Naar overzicht

Doorgeslagen non-discriminatie

In ons samenlevingsmodel zijn discriminatieverboden uitzonderingen op de regel dat mensen hun relaties vrij kiezen. Het werkwoord ‘discrimineren’ betekent in die optiek ‘onderscheiden’, het vermogen de keuzes te maken die invulling geven aan het leven. Van die principiële vrijheid wordt afgeweken omdat we oordelen dat bepaalde onderscheiden verwerpelijk zijn en de kansen op vrije ontplooiing voor anderen hypothekeren.

We gingen ooit spaarzaam met die afwijking om. Non-discriminatie diende lange tijd vooral vrouwen en vreemdelingen, twee groepen waarvoor we enige historische erfenis dragen. Intussen kent de Belgische wetgeving maar liefst negentien verschillende discriminatieverboden, twaalf meer dan de Europese regels voorschrijven. Hoe langer de lijst, hoe evidenter de vraag om nog meer discriminatiegronden toe te voegen. Gezondheid, sociale positie en uiterlijk staan dezer dagen op het verlanglijstje.

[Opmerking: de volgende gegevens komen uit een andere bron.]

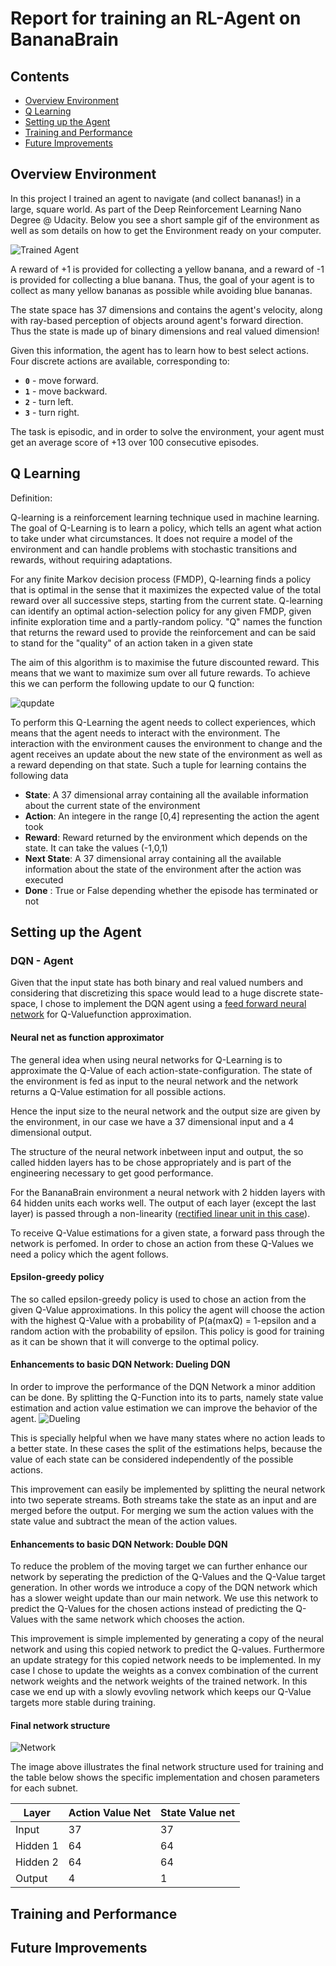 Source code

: # Report for training an RL-Agent on BananaBrain
## Contents
- [Overview Environment](#over)
- [Q Learning](#qlearning)
- [Setting up the Agent](#set)
- [Training and Performance](#train)
- [Future Improvements](#future)

<a name="over"></a>
## Overview Environment
[image1]: https://user-images.githubusercontent.com/10624937/42135619-d90f2f28-7d12-11e8-8823-82b970a54d7e.gif "Trained Agent"

In this project I trained an agent to navigate (and collect bananas!) in a large, square world. As part of the Deep Reinforcement Learning Nano Degree @ Udacity.
Below you see a short sample gif of the environment as well as som details on how to get the Environment ready on your computer.

![Trained Agent][image1]

A reward of +1 is provided for collecting a yellow banana, and a reward of -1 is provided for collecting a blue banana.  Thus, the goal of your agent is to collect as many yellow bananas as possible while avoiding blue bananas.  

The state space has 37 dimensions and contains the agent's velocity, along with ray-based perception of objects around agent's forward direction. Thus the state is made up of binary dimensions and real valued dimension!

Given this information, the agent has to learn how to best select actions.  Four discrete actions are available, corresponding to:
- **`0`** - move forward.
- **`1`** - move backward.
- **`2`** - turn left.
- **`3`** - turn right.

The task is episodic, and in order to solve the environment, your agent must get an average score of +13 over 100 consecutive episodes.


<a name="qlearning"></a>
## Q Learning
Definition:

Q-learning is a reinforcement learning technique used in machine learning. The goal of Q-Learning is to learn a policy, which tells an agent what action to take under what circumstances. It does not require a model of the environment and can handle problems with stochastic transitions and rewards, without requiring adaptations.

For any finite Markov decision process (FMDP), Q-learning finds a policy that is optimal in the sense that it maximizes the expected value of the total reward over all successive steps, starting from the current state. Q-learning can identify an optimal action-selection policy for any given FMDP, given infinite exploration time and a partly-random policy. "Q" names the function that returns the reward used to provide the reinforcement and can be said to stand for the "quality" of an action taken in a given state

The aim of this algorithm is to maximise the future discounted reward. This means that we want to maximize sum over all future rewards. To achieve this we can perform the following update to our Q function:

[image4]:https://github.com/androiddeverik/Deep-Reinforcement-Learning/blob/master/Navigation/q_learning.svg
![qupdate][image4]

To perform this Q-Learning the agent needs to collect experiences, which means that the agent needs to interact with the environment. The interaction with the environment causes the environment to change and the agent receives an update about the new state of the environment as well as a reward depending on that state. Such a tuple for learning contains the following data

- **State**: A 37 dimensional array containing all the available information about the current state of the environment
- **Action**: An integere in the range [0,4] representing the action the agent took
- **Reward**: Reward returned by the environment which depends on the state. It can take the values (-1,0,1)
- **Next State**: A 37 dimensional array containing all the available information about the state of the environment after the action was executed
- **Done** : True or False depending whether the episode has terminated or not



<a name="set"></a>
## Setting up the Agent

### DQN - Agent

Given that the input state has both binary and real valued numbers and considering that discretizing this space would lead to a huge discrete state-space, I chose to implement the DQN agent using a [feed forward neural network](https://en.wikipedia.org/wiki/Feedforward_neural_network) for Q-Valuefunction approximation.

#### Neural net as function approximator

The general idea when using neural networks for Q-Learning is to approximate the Q-Value of each action-state-configuration. The state of the environment is fed as input to the neural network and the network returns a Q-Value estimation for all possible actions.

Hence the input size to the neural network and the output size are given by the environment, in our case we have a 37 dimensional input and a 4 dimensional output.

The structure of the neural network inbetween input and output, the so called hidden layers has to be chose appropriately and is part of the engineering necessary to get good performance.

For the BananaBrain environment a neural network with 2 hidden layers with 64 hidden units each works well. The output of each layer (except the last layer) is passed through a non-linearity ([rectified linear unit in this case](https://en.wikipedia.org/wiki/Rectifier_(neural_networks))).

To receive Q-Value estimations for a given state, a forward pass through the network is perfomed. In order to chose an action from these Q-Values we need a policy which the agent follows.

#### Epsilon-greedy policy
The so called epsilon-greedy policy is used to chose an action from the given Q-Value approximations. In this policy the agent will choose the action with the highest Q-Value with a probability of P(a(maxQ) = 1-epsilon and a random action with the probability of epsilon. This policy is good for training as it can be shown that it will converge to the optimal policy.

#### Enhancements to basic DQN Network: Dueling DQN
[image2]:https://github.com/androiddeverik/Deep-Reinforcement-Learning/blob/master/Navigation/dueling.png

In order to improve the performance of the DQN Network a minor addition can be done. By splitting the Q-Function into its to parts, namely state value estimation and action value estimation we can improve the behavior of the agent.
![Dueling][image2]

This is specially helpful when we have many states where no action leads to a better state. In these cases the split of the estimations helps, because the value of each state can be considered independently of the possible actions.

This improvement can easily be implemented by splitting the neural network into two seperate streams. Both streams take the state as an input and are merged before the output. For merging we sum the action values with the state value and subtract the mean of the action values.


#### Enhancements to basic DQN Network: Double DQN
To reduce the problem of the moving target we can further enhance our network by seperating the prediction of the Q-Values and the Q-Value target generation. In other words we introduce a copy of the DQN network which has a slower weight update than our main network. We use this network to predict the Q-Values for the chosen actions instead of predicting the Q-Values with the same network which chooses the action.

This improvement is simple implemented by generating a copy of the neural network and using this copied network to predict the Q-values. Furthermore an update strategy for this copied network needs to be implemented. In my case I chose to update the weights as a convex combination of the current network weights and the network weights of the trained network. In this case we end up with a slowly evovling network which keeps our Q-Value targets more stable during training.

#### Final network structure
[image3]:https://github.com/androiddeverik/Deep-Reinforcement-Learning/blob/master/Navigation/neural_net.png
![Network][image3]

The image above illustrates the final network structure used for training and the table below shows the specific implementation and chosen parameters for each subnet.

Layer | Action Value Net | State Value net
------------ | ------------ | -------------
Input | 37 | 37
Hidden 1 | 64 | 64
Hidden 2 | 64 | 64
Output | 4 | 1



<a name="train"></a>
## Training and Performance


<a name="future"></a>
## Future Improvements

Hoe meer discriminatiegronden, hoe meer keuzes die sommigen onwenselijk achten ook politiek onrechtvaardig worden verklaard, hoe meer loutere verschillen a priori als mogelijke discriminatie verdacht worden. Zo worden gemiddelde loon- en loopbaanverschillen tussen de geslachten naadloos omgedoopt tot een arbitraire ‘loonkloof’. Zo worden bedrijven verplicht om hun hele verloning publiek te maken.

Verstikkend

Een samenleving die officieel handelingsverboden afkondigt, vernauwt ook meningsuitingen. Discriminatieverboden gaan hand in hand met verboden tot het aanzetten van discriminatie en tot het verspreiden van racistische denkbeelden. De lijst is korter, maar het spanningsveld met een democratische samenleving die leeft van vrank en vrij debat is reëel. De spin-off daarvan is de onzalige combinatie van politieke correctheid en gecultiveerde belediging, een verstikkende biotoop die debat smoort en die dissidente of storende opinies als onethisch wegzet.

In plaats van een samenleving die de diversiteit van persoonlijke voorkeuren koestert als motor voor discussie en dynamiek, evolueren we naar een samenleving die uniformiteit opdringt. Daarbij beperken we ons niet meer tot gedwongen neutraliteit. De politieke agenda achter non-discriminatie is aan het overhellen richting sociale engineering. Quota voor vrouwen zijn al ingeburgerd. Unia, officieel het ‘gelijke-kansen-centrum’ staat openlijk voor positieve discriminatie die gelijke resultaten wil opdringen.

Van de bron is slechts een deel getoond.